▸ **Exercise prompt**
Every entry in the listing is to be reproduced exactly.
━━━━━ Records shown
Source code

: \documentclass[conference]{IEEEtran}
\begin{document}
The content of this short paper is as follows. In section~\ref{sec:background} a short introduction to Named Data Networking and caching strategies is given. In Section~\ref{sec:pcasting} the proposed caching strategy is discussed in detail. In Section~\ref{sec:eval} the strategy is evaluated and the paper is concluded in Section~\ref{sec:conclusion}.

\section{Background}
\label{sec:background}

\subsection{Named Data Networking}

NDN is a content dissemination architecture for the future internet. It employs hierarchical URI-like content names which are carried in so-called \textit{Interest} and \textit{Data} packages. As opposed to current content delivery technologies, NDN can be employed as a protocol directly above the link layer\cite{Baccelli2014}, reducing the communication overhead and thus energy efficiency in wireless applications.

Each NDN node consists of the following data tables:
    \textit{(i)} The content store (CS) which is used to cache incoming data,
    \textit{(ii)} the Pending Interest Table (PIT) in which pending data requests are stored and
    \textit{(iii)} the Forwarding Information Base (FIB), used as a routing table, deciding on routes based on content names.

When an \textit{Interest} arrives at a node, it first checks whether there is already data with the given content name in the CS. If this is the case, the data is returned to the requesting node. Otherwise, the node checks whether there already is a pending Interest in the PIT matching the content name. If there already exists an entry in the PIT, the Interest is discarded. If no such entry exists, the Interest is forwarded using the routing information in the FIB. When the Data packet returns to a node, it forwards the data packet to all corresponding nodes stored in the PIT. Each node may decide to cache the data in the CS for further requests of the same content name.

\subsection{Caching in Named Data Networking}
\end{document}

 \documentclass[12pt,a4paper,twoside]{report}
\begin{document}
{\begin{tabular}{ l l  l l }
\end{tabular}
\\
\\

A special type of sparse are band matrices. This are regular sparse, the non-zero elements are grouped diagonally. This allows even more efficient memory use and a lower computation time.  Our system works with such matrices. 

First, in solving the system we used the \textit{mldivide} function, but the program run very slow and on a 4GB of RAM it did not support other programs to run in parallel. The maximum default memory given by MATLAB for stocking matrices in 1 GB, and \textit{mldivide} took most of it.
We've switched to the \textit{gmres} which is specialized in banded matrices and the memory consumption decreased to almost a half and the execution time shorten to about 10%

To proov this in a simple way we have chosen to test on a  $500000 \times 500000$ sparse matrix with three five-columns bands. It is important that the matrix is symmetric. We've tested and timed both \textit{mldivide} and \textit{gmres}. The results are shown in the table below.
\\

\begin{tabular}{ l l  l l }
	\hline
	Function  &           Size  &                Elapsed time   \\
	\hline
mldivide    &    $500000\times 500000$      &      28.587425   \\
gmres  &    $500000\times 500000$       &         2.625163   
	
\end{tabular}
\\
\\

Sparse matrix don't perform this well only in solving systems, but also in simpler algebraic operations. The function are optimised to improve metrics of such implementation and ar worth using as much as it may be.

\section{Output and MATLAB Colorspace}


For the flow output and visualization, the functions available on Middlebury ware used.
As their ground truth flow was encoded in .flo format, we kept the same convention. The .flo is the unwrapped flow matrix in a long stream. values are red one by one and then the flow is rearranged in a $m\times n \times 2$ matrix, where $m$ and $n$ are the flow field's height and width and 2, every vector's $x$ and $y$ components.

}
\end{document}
━━━━━━━━━━
▸ **Answer below**
Source code

: \documentclass[conference]{IEEEtran}
\begin{document}
The content of this short paper is as follows. In section~\ref{sec:background} a short introduction to Named Data Networking and caching strategies is given. In Section~\ref{sec:pcasting} the proposed caching strategy is discussed in detail. In Section~\ref{sec:eval} the strategy is evaluated and the paper is concluded in Section~\ref{sec:conclusion}.

\section{Background}
\label{sec:background}

\subsection{Named Data Networking}

NDN is a content dissemination architecture for the future internet. It employs hierarchical URI-like content names which are carried in so-called \textit{Interest} and \textit{Data} packages. As opposed to current content delivery technologies, NDN can be employed as a protocol directly above the link layer\cite{Baccelli2014}, reducing the communication overhead and thus energy efficiency in wireless applications.

Each NDN node consists of the following data tables:
    \textit{(i)} The content store (CS) which is used to cache incoming data,
    \textit{(ii)} the Pending Interest Table (PIT) in which pending data requests are stored and
    \textit{(iii)} the Forwarding Information Base (FIB), used as a routing table, deciding on routes based on content names.

When an \textit{Interest} arrives at a node, it first checks whether there is already data with the given content name in the CS. If this is the case, the data is returned to the requesting node. Otherwise, the node checks whether there already is a pending Interest in the PIT matching the content name. If there already exists an entry in the PIT, the Interest is discarded. If no such entry exists, the Interest is forwarded using the routing information in the FIB. When the Data packet returns to a node, it forwards the data packet to all corresponding nodes stored in the PIT. Each node may decide to cache the data in the CS for further requests of the same content name.

\subsection{Caching in Named Data Networking}
\end{document}

 \documentclass[12pt,a4paper,twoside]{report}
\begin{document}
{\begin{tabular}{ l l  l l }
\end{tabular}
\\
\\

A special type of sparse are band matrices. This are regular sparse, the non-zero elements are grouped diagonally. This allows even more efficient memory use and a lower computation time.  Our system works with such matrices. 

First, in solving the system we used the \textit{mldivide} function, but the program run very slow and on a 4GB of RAM it did not support other programs to run in parallel. The maximum default memory given by MATLAB for stocking matrices in 1 GB, and \textit{mldivide} took most of it.
We've switched to the \textit{gmres} which is specialized in banded matrices and the memory consumption decreased to almost a half and the execution time shorten to about 10%

To proov this in a simple way we have chosen to test on a  $500000 \times 500000$ sparse matrix with three five-columns bands. It is important that the matrix is symmetric. We've tested and timed both \textit{mldivide} and \textit{gmres}. The results are shown in the table below.
\\

\begin{tabular}{ l l  l l }
	\hline
	Function  &           Size  &                Elapsed time   \\
	\hline
mldivide    &    $500000\times 500000$      &      28.587425   \\
gmres  &    $500000\times 500000$       &         2.625163   
	
\end{tabular}
\\
\\

Sparse matrix don't perform this well only in solving systems, but also in simpler algebraic operations. The function are optimised to improve metrics of such implementation and ar worth using as much as it may be.

\section{Output and MATLAB Colorspace}


For the flow output and visualization, the functions available on Middlebury ware used.
As their ground truth flow was encoded in .flo format, we kept the same convention. The .flo is the unwrapped flow matrix in a long stream. values are red one by one and then the flow is rearranged in a $m\times n \times 2$ matrix, where $m$ and $n$ are the flow field's height and width and 2, every vector's $x$ and $y$ components.

}
\end{document}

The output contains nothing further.